What is Praiseworthy Parenting?

1.  A praiseworthy parenting style is one where the adult chooses to regulates their own emotions by catching and acknowledge their own triggers, refusing to act impulsively by imposing ad hoc rules and punishment, and purposely avoids shaming and blaming to get their desires for compliance met. This is what allows us to relate positively to our kids, even though they might be behaving poorly at times. We have the responsibility to God to model Christ’s love and patient compassion toward others. Our children should be categorically included in this. So we don’t give into the temptation to throw our own tantrums through the use of punitive consequences.

2.  Praiseworthy parenting includes our making it a priority to stay warmly connected to our children. This is because connection is the best way to motivate motivates children to follow our rules and guidance. This is how God parents us in Christ. “It’s His kindness that leads us to repentance.” Nobody can really make anyone do something that is intrinsically motivated. Even force is external and does not motivate compliance by choice or will. We want our children to want to do what we ask. This is why many parents have trouble in an endless series of power struggles with their kids. When parents connect deeply with their children, this intrinsically motivates a child to protect that relationship. Children who feel connected are there for more cooperative with parents, which leads to trust and attachment. If I children trust us and are attached to us then they will model our behavior. If we are kind and patient towards others, they will absolutely take notice and try to imitate us. This is God’s design for our home.
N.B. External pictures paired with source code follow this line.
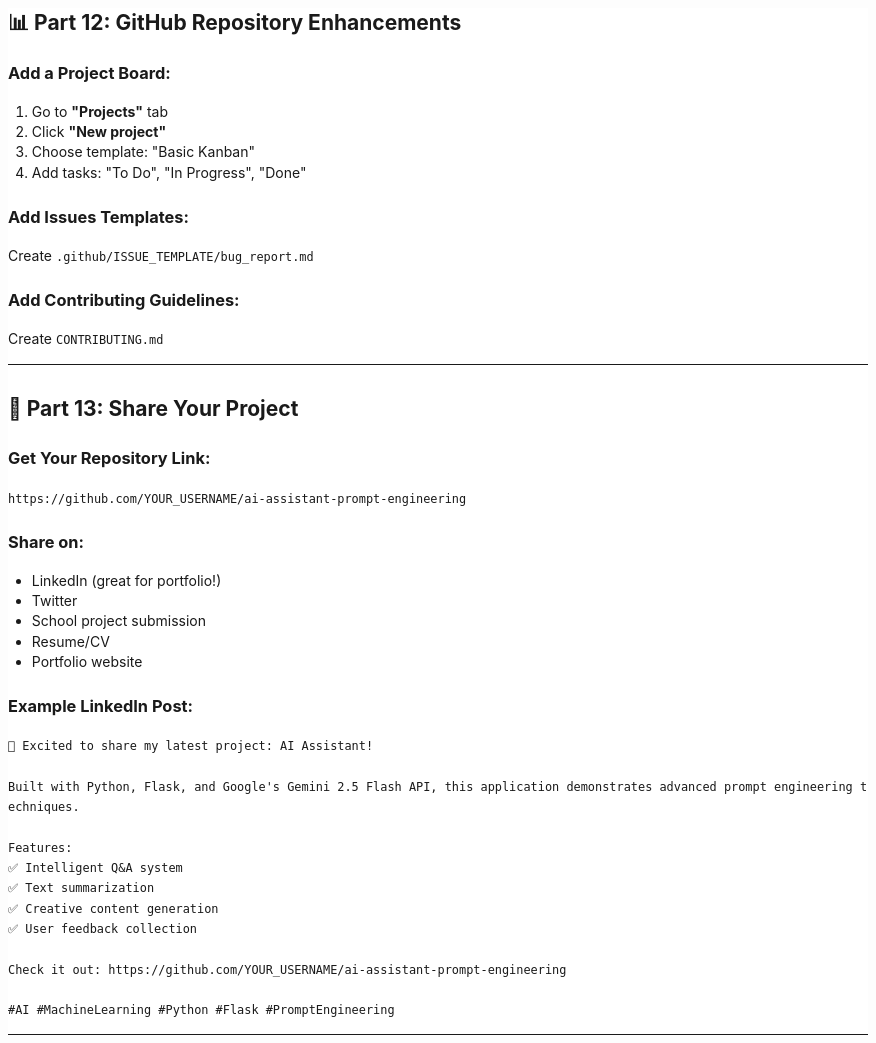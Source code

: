 
## 📊 Part 12: GitHub Repository Enhancements

### Add a Project Board:

1. Go to **"Projects"** tab
2. Click **"New project"**
3. Choose template: "Basic Kanban"
4. Add tasks: "To Do", "In Progress", "Done"

### Add Issues Templates:

Create `.github/ISSUE_TEMPLATE/bug_report.md`

### Add Contributing Guidelines:

Create `CONTRIBUTING.md`

---

## 🔗 Part 13: Share Your Project

### Get Your Repository Link:

```
https://github.com/YOUR_USERNAME/ai-assistant-prompt-engineering
```

### Share on:

- LinkedIn (great for portfolio!)
- Twitter
- School project submission
- Resume/CV
- Portfolio website

### Example LinkedIn Post:

```
🚀 Excited to share my latest project: AI Assistant! 

Built with Python, Flask, and Google's Gemini 2.5 Flash API, this application demonstrates advanced prompt engineering techniques.

Features:
✅ Intelligent Q&A system
✅ Text summarization
✅ Creative content generation
✅ User feedback collection

Check it out: https://github.com/YOUR_USERNAME/ai-assistant-prompt-engineering

#AI #MachineLearning #Python #Flask #PromptEngineering
```

---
3.  Praiseworthy parenting values guidance and teaching over control and punishment. If you think of a parent like a coach, you can instantly see how a coach’s job is to support, train and discipline those under their tutelage. Coaches do this through creating opportunities for growth, and they encourage steps in the right direction.  They set limits, and enforce them through patience and the logical repercussions of their students choices. As I have said many times, there are marked differences between consequences and punishment. Many parents believe strict parenting produces better behavior. It’s simply not the case in the long run. Immediate compliance is not a good indicator of long term character development. Research on discipline consistently shows that strictly authoritarian practice actually produces kids with lower self-esteem who behave worse than other kids and get punished more.1 Further, a more serious issue with punitive styles is that if children don’t actually choose to comply, they are not internalizing that behavior as their own. Rather, they feel compelled externally so as to avoid punishment. Paul talks about this in 2 Cor 9:7 when he says to “give to the Lord freely, without compulsion”  Likewise, each child must choose to obey their parents freely, without compulsion.  Dr. Laura Markham’s daughter was interviewed when she was 16, about how she learn to behave without ever having been punished. She states:

“Either way, if you punish or not, a child still learns not to hit [others]. But if you are punishing to teach her, she learns not to hit so that SHE herself does not suffer. If you are using empathy to teach her, she learns not to hit because it hurts another person. So she becomes a better person. She cares more about other people.”

Out of the mouth of babes!

In summary, what makes the distinction between praiseworthy parenting and other styles is the commitment to self-regulation, connection with their children, and coaching instead of controlling.



1Brody, G. H. (1998). “Sibling Relationship Quality: Its Causes and Consequences.Annual Review Psychology, vol. 49: 1–24.